I’d never even heard of the show before, but thought I’d watch a few episodes to get my fix of teen drama. However, as you might have already guessed.. I fell into the trap. The pups were on my lap, the couch was sooo comfy, and the show was.. well, much better than I’d expected. Switched at Birth. To make it super brief, two girls are switched at birth and the show sort of chronicles their journey getting to know each other, as well as shows perspectives from both families, etc. HOWEVER, one of the girls.. is deaf. Her friends are deaf. Her life is centered around.. well, deaf culture. First of all, I don’t consider myself close-minded, but I had never even considered, nor heard of the idea of a deaf culture before. I originally majored in Special Education in college before deciding to switch over to English.. so I knew a little, but not nearly as much as I learned. Although, I do know the alphabet and few words.. but I think everyone does! So I guess what made me watch 10 EPISODES this weekend (the whole first season, I know, shut up) is how interesting that culture is to me. How people without hearing deficiencies are referred to as “hearing”… how sign language is literally a language that needs to be learned in order to communicate with a deaf person. Yes, the hearing impaired can manage to read lips.. but the show brought up to the issue of having to convert to OUR spoken language.. when we aren’t making nearly as much of a effort to learn theirs. There is also sooo much more technology made to help the deaf than I ever knew about, including cell phones that will have interpreters sign (live) so that you can watch and reply.. which is pretty amazing. And then.. the world inside someone who is deaf.. how sensitive they are to everything visual: light, facial expressions.. I mean.. can you imagine?

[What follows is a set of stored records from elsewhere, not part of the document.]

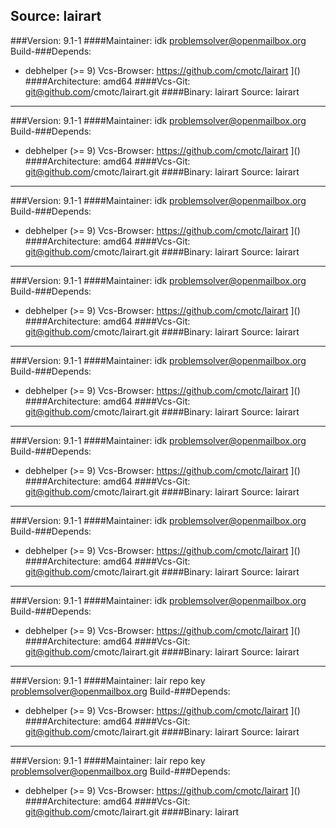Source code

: Source: lairart 
------------- 

###Version: 9.1-1
####Maintainer: idk <problemsolver@openmailbox.org>
Build-###Depends:
  * debhelper (>= 9)
Vcs-Browser: https://github.com/cmotc/lairart
]()
####Architecture: amd64
####Vcs-Git: git@github.com/cmotc/lairart.git
####Binary: lairart
Source: lairart 
------------- 

###Version: 9.1-1
####Maintainer: idk <problemsolver@openmailbox.org>
Build-###Depends:
  * debhelper (>= 9)
Vcs-Browser: https://github.com/cmotc/lairart
]()
####Architecture: amd64
####Vcs-Git: git@github.com/cmotc/lairart.git
####Binary: lairart
Source: lairart 
------------- 

###Version: 9.1-1
####Maintainer: idk <problemsolver@openmailbox.org>
Build-###Depends:
  * debhelper (>= 9)
Vcs-Browser: https://github.com/cmotc/lairart
]()
####Architecture: amd64
####Vcs-Git: git@github.com/cmotc/lairart.git
####Binary: lairart
Source: lairart 
------------- 

###Version: 9.1-1
####Maintainer: idk <problemsolver@openmailbox.org>
Build-###Depends:
  * debhelper (>= 9)
Vcs-Browser: https://github.com/cmotc/lairart
]()
####Architecture: amd64
####Vcs-Git: git@github.com/cmotc/lairart.git
####Binary: lairart
Source: lairart 
------------- 

###Version: 9.1-1
####Maintainer: idk <problemsolver@openmailbox.org>
Build-###Depends:
  * debhelper (>= 9)
Vcs-Browser: https://github.com/cmotc/lairart
]()
####Architecture: amd64
####Vcs-Git: git@github.com/cmotc/lairart.git
####Binary: lairart
Source: lairart 
------------- 

###Version: 9.1-1
####Maintainer: idk <problemsolver@openmailbox.org>
Build-###Depends:
  * debhelper (>= 9)
Vcs-Browser: https://github.com/cmotc/lairart
]()
####Architecture: amd64
####Vcs-Git: git@github.com/cmotc/lairart.git
####Binary: lairart
Source: lairart 
------------- 

###Version: 9.1-1
####Maintainer: idk <problemsolver@openmailbox.org>
Build-###Depends:
  * debhelper (>= 9)
Vcs-Browser: https://github.com/cmotc/lairart
]()
####Architecture: amd64
####Vcs-Git: git@github.com/cmotc/lairart.git
####Binary: lairart
Source: lairart 
------------- 

###Version: 9.1-1
####Maintainer: idk <problemsolver@openmailbox.org>
Build-###Depends:
  * debhelper (>= 9)
Vcs-Browser: https://github.com/cmotc/lairart
]()
####Architecture: amd64
####Vcs-Git: git@github.com/cmotc/lairart.git
####Binary: lairart
Source: lairart 
------------- 

###Version: 9.1-1
####Maintainer: lair repo key <problemsolver@openmailbox.org>
Build-###Depends:
  * debhelper (>= 9)
Vcs-Browser: https://github.com/cmotc/lairart
]()
####Architecture: amd64
####Vcs-Git: git@github.com/cmotc/lairart.git
####Binary: lairart
Source: lairart 
------------- 

###Version: 9.1-1
####Maintainer: lair repo key <problemsolver@openmailbox.org>
Build-###Depends:
  * debhelper (>= 9)
Vcs-Browser: https://github.com/cmotc/lairart
]()
####Architecture: amd64
####Vcs-Git: git@github.com/cmotc/lairart.git
####Binary: lairart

I listed to an episode of “This American Life” a while ago that featured a boy who had the cochlear implant and then decided to stop using it because his brain couldn’t adjust to all of the noise.. (prologue here). We take for granted a lot of the things we hear everyday.. dogs barking, the AC turning on, a blender, a chirp..  but I guess I’m still curious, I mean, what would it be like to hear nothing? I mean, really.. nothing? I have trouble clearing my mind at times because of my OCD of multi-tasking.. I should be reading, I need to do my laundry, I need to get to the bank before it closes.. so to lose the distraction of noise.. I mean, it just seems pretty incredible. I’m hesitant about even saying that because I am extremely fortunate to be as healthy as I am l and I wouldn’t wish the loss of hearing on anyone.. but I mean, really. WOW.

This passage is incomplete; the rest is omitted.